• **Task requirements**:
Using the data beneath this instruction, retype only the lines from the one that contains "- If a GPU is" down to the one that contains "#### 2) Once", both included, exactly as they appear.

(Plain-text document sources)
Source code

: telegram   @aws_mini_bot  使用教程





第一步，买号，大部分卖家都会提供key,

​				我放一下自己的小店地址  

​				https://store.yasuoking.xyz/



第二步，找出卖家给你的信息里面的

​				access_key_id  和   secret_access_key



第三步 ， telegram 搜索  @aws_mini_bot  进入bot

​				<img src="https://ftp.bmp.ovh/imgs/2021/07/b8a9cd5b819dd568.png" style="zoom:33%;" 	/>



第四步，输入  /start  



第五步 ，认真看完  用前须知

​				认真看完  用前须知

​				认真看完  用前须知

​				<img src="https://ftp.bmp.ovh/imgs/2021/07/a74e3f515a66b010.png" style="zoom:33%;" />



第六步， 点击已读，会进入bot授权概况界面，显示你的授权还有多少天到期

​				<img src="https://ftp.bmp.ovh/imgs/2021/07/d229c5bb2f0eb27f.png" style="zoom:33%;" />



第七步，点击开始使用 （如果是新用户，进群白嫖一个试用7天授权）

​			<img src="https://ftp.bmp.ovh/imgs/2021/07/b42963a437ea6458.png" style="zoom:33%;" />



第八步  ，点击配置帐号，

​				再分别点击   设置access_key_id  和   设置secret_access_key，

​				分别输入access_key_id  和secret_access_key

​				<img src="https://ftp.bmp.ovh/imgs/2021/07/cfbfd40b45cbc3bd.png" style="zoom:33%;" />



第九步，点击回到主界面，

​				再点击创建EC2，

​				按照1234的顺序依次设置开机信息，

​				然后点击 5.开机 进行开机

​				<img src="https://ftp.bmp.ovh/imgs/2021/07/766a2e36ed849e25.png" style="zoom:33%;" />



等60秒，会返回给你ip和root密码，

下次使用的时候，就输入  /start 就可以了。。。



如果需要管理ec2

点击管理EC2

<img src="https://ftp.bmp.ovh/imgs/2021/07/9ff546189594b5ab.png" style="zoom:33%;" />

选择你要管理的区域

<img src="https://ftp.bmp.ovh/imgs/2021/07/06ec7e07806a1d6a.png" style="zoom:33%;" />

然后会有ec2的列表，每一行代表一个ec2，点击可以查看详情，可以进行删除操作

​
...
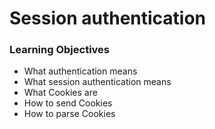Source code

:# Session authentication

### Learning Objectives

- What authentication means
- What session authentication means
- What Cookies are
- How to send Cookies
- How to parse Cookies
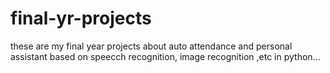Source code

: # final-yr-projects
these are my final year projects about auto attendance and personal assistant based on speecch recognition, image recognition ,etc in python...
--
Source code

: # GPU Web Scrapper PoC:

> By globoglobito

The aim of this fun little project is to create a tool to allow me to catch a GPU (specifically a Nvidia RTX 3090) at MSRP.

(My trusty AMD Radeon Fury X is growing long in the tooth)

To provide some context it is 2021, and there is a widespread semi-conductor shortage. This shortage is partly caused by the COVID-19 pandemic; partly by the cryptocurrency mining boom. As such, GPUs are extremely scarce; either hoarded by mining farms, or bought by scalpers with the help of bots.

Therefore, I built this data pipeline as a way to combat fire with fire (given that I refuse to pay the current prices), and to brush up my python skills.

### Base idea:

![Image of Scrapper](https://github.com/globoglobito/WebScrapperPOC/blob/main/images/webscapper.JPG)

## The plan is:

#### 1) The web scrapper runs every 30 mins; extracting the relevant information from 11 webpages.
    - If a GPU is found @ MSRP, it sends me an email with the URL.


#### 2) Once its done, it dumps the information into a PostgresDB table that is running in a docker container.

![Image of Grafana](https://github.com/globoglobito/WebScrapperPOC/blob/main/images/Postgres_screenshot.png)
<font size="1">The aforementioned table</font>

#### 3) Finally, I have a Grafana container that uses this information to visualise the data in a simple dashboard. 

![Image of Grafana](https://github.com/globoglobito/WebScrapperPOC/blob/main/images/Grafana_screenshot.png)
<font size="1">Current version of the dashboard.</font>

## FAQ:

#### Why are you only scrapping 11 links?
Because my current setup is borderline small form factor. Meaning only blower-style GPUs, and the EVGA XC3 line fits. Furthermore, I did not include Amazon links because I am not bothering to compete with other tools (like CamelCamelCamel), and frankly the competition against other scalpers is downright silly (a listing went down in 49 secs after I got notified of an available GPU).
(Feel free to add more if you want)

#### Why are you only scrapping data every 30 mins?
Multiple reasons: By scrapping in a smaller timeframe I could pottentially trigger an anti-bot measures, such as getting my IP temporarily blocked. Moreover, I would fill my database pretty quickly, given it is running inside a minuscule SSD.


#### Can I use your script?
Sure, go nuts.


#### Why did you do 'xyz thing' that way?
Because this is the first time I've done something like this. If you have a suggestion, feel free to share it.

• **Expected output**:
    - If a GPU is found @ MSRP, it sends me an email with the URL.


#### 2) Once its done, it dumps the information into a PostgresDB table that is running in a docker container.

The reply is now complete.